Write out nothing except the lines of the entries below, from the first through the one containing "yang diizinkan spesifikasi.", exactly and without pictures.

---

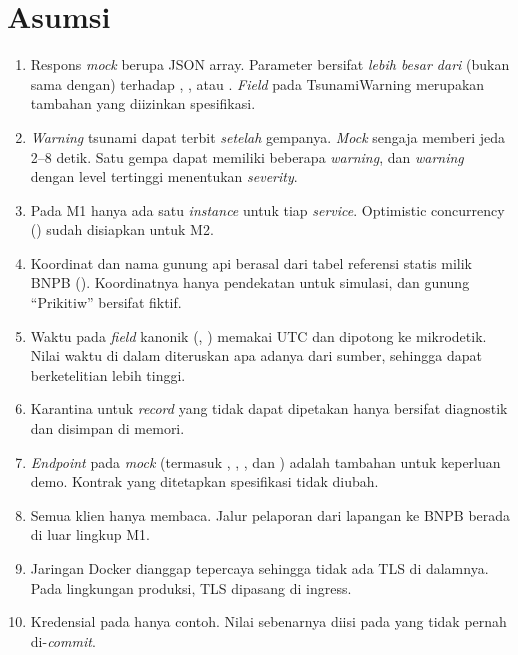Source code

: \section{Asumsi}

\begin{enumerate}
 \item Respons \emph{mock} berupa JSON array. Parameter  bersifat \emph{lebih besar dari} (bukan sama dengan) terhadap , , atau . \emph{Field}  pada TsunamiWarning merupakan tambahan yang diizinkan spesifikasi.
 \item \emph{Warning} tsunami dapat terbit \emph{setelah} gempanya. \emph{Mock} sengaja memberi jeda 2--8 detik. Satu gempa dapat memiliki beberapa \emph{warning}, dan \emph{warning} dengan level tertinggi menentukan \emph{severity}.
 \item Pada M1 hanya ada satu \emph{instance} untuk tiap \emph{service}. Optimistic concurrency () sudah disiapkan untuk M2.
 \item Koordinat dan nama gunung api berasal dari tabel referensi statis milik BNPB (). Koordinatnya hanya pendekatan untuk simulasi, dan gunung ``Prikitiw'' bersifat fiktif.
 \item Waktu pada \emph{field} kanonik (, ) memakai UTC dan dipotong ke mikrodetik. Nilai waktu di dalam  diteruskan apa adanya dari sumber, sehingga dapat berketelitian lebih tinggi.
 \item Karantina untuk \emph{record} yang tidak dapat dipetakan hanya bersifat diagnostik dan disimpan di memori.
 \item \emph{Endpoint}  pada \emph{mock} (termasuk , , , dan ) adalah tambahan untuk keperluan demo. Kontrak yang ditetapkan spesifikasi tidak diubah.
 \item Semua klien hanya membaca. Jalur pelaporan dari lapangan ke BNPB berada di luar lingkup M1.
 \item Jaringan Docker dianggap tepercaya sehingga tidak ada TLS di dalamnya. Pada lingkungan produksi, TLS dipasang di ingress.
 \item Kredensial pada  hanya contoh. Nilai sebenarnya diisi pada  yang tidak pernah di-\emph{commit}.
\end{enumerate}

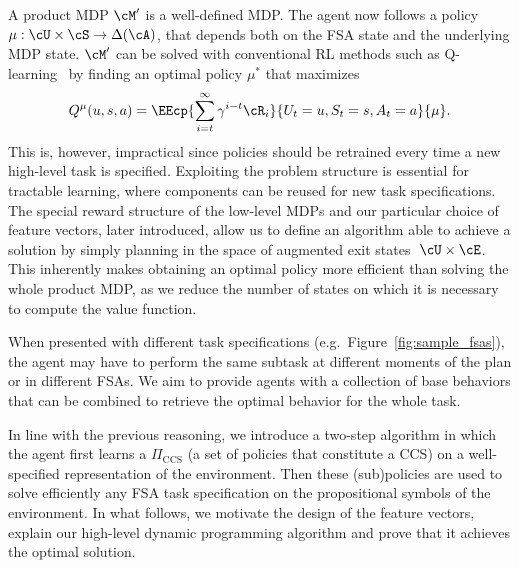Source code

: A product MDP $\cM'$ is a well-defined MDP. The agent now follows a policy $\mu:\cU\times\cS\rightarrow\Delta(\cA)$, that depends both on the FSA state and the underlying MDP state. $\cM'$ can be solved with conventional RL methods such as Q-learning~\cite{Watkins1992} by finding an optimal policy $\mu^*$ that maximizes
\begin{equation*}
Q^\mu(u, s, a) = \EEcp{\sum_{i=t}^\infty \gamma^{i-t}\cR_i}{U_t= u, S_t=s, A_t=a}{\mu}.
\end{equation*}
This is, however, impractical since policies should be retrained every time a new high-level task is specified. Exploiting the problem structure is essential for tractable learning, where components can be reused for new task specifications. The special reward structure of the low-level MDPs and our particular choice of feature vectors, later introduced, allow us to define an algorithm able to achieve a solution by simply planning in the space of augmented exit states $\;\cU\times\cE$. This inherently makes obtaining an optimal policy more efficient than solving the whole product MDP, as we reduce the number of states on which it is necessary to compute the value function.

 When presented with different task specifications (e.g.~Figure~\ref{fig:sample_fsas}), the agent may have to perform the same subtask at different moments of the plan or in different FSAs. We aim to provide agents with a collection of base behaviors that can be combined to retrieve the optimal behavior for the whole task.

In line with the previous reasoning, we introduce a two-step algorithm in which the agent first learns a $\Pi_{\text{CCS}}$ (a set of policies that constitute a CCS) on a well-specified representation of the environment. Then these (sub)policies are used to solve efficiently any FSA task specification on the propositional symbols of the environment. In what follows, we motivate the design of the feature vectors, explain our high-level dynamic programming algorithm and prove that it achieves the optimal solution.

---

▶ _Reply_:
Source code

: \section{Asumsi}

\begin{enumerate}
 \item Respons \emph{mock} berupa JSON array. Parameter  bersifat \emph{lebih besar dari} (bukan sama dengan) terhadap , , atau . \emph{Field}  pada TsunamiWarning merupakan tambahan yang diizinkan spesifikasi.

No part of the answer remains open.